Advancing COVID-19 Detection in 3D CT Scans
Qingqiu Li, Runtian Yuan, Junlin Hou, Jilan Xu, Yuejie Zhang, Rui Feng, Hao Chen
TL;DR
This work tackles COVID-19 detection from 3D chest CT scans by removing non-lung regions to concentrate on lesion-relevant voxels and reduce computation. It employs a 3D ResNeSt50 backbone initialized with COVID-19-specific pretrained weights (CMC v1) and trains via cross-entropy loss for binary classification, achieving a Macro F1 of 0.94 on the Challenge I validation set—an improvement of 16% over a baseline. The approach is validated on the COV19-CT-DB dataset, incorporating Challenge I and II data to enhance generalization, with explicit data-preprocessing and augmentation strategies. The results demonstrate that lung-focused 3D CT processing with domain-pretrained backbones can yield robust COVID-19 detection with practical efficiency.
Abstract
To make a more accurate diagnosis of COVID-19, we propose a straightforward yet effective model.

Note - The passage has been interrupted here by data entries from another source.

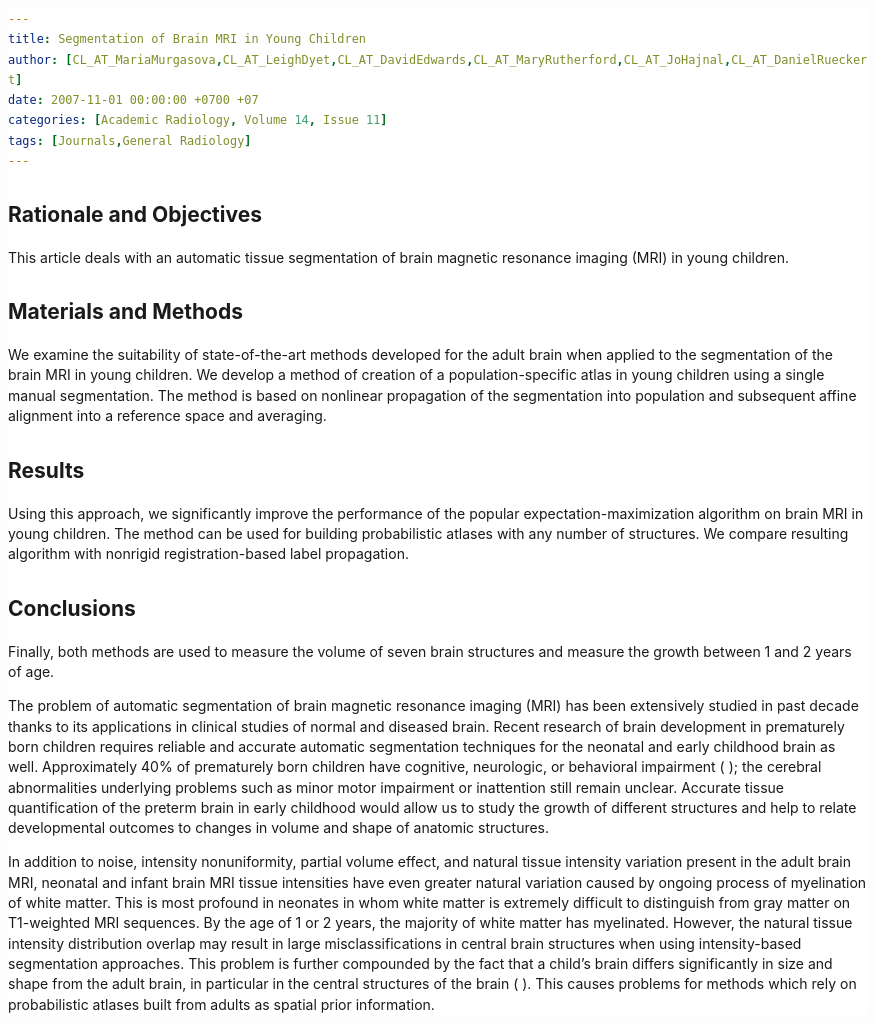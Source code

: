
 ```yaml
---
title: Segmentation of Brain MRI in Young Children
author: [CL_AT_MariaMurgasova,CL_AT_LeighDyet,CL_AT_DavidEdwards,CL_AT_MaryRutherford,CL_AT_JoHajnal,CL_AT_DanielRueckert]
date: 2007-11-01 00:00:00 +0700 +07
categories: [Academic Radiology, Volume 14, Issue 11]
tags: [Journals,General Radiology]
---
```

## Rationale and Objectives

This article deals with an automatic tissue segmentation of brain magnetic resonance imaging (MRI) in young children.

## Materials and Methods

We examine the suitability of state-of-the-art methods developed for the adult brain when applied to the segmentation of the brain MRI in young children. We develop a method of creation of a population-specific atlas in young children using a single manual segmentation. The method is based on nonlinear propagation of the segmentation into population and subsequent affine alignment into a reference space and averaging.

## Results

Using this approach, we significantly improve the performance of the popular expectation-maximization algorithm on brain MRI in young children. The method can be used for building probabilistic atlases with any number of structures. We compare resulting algorithm with nonrigid registration-based label propagation.

## Conclusions

Finally, both methods are used to measure the volume of seven brain structures and measure the growth between 1 and 2 years of age.

The problem of automatic segmentation of brain magnetic resonance imaging (MRI) has been extensively studied in past decade thanks to its applications in clinical studies of normal and diseased brain. Recent research of brain development in prematurely born children requires reliable and accurate automatic segmentation techniques for the neonatal and early childhood brain as well. Approximately 40% of prematurely born children have cognitive, neurologic, or behavioral impairment ( ); the cerebral abnormalities underlying problems such as minor motor impairment or inattention still remain unclear. Accurate tissue quantification of the preterm brain in early childhood would allow us to study the growth of different structures and help to relate developmental outcomes to changes in volume and shape of anatomic structures.

In addition to noise, intensity nonuniformity, partial volume effect, and natural tissue intensity variation present in the adult brain MRI, neonatal and infant brain MRI tissue intensities have even greater natural variation caused by ongoing process of myelination of white matter. This is most profound in neonates in whom white matter is extremely difficult to distinguish from gray matter on T1-weighted MRI sequences. By the age of 1 or 2 years, the majority of white matter has myelinated. However, the natural tissue intensity distribution overlap may result in large misclassifications in central brain structures when using intensity-based segmentation approaches. This problem is further compounded by the fact that a child’s brain differs significantly in size and shape from the adult brain, in particular in the central structures of the brain ( ). This causes problems for methods which rely on probabilistic atlases built from adults as spatial prior information.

Firstly, we analyse the characteristics of 3D CT scans and remove the non-lung parts, facilitating the model to focus on lesion-related areas and reducing computational cost. We use ResNeSt50 as the strong feature extractor, initializing it with pretrained weights which have COVID-19-specific prior knowledge. Our model achieves a Macro F1 Score of 0.94 on the validation set of the 4th COV19D Competition Challenge $\mathrm{I}$, surpassing the baseline by 16%. This indicates its effectiveness in distinguishing between COVID-19 and non-COVID-19 cases, making it a robust method for COVID-19 detection.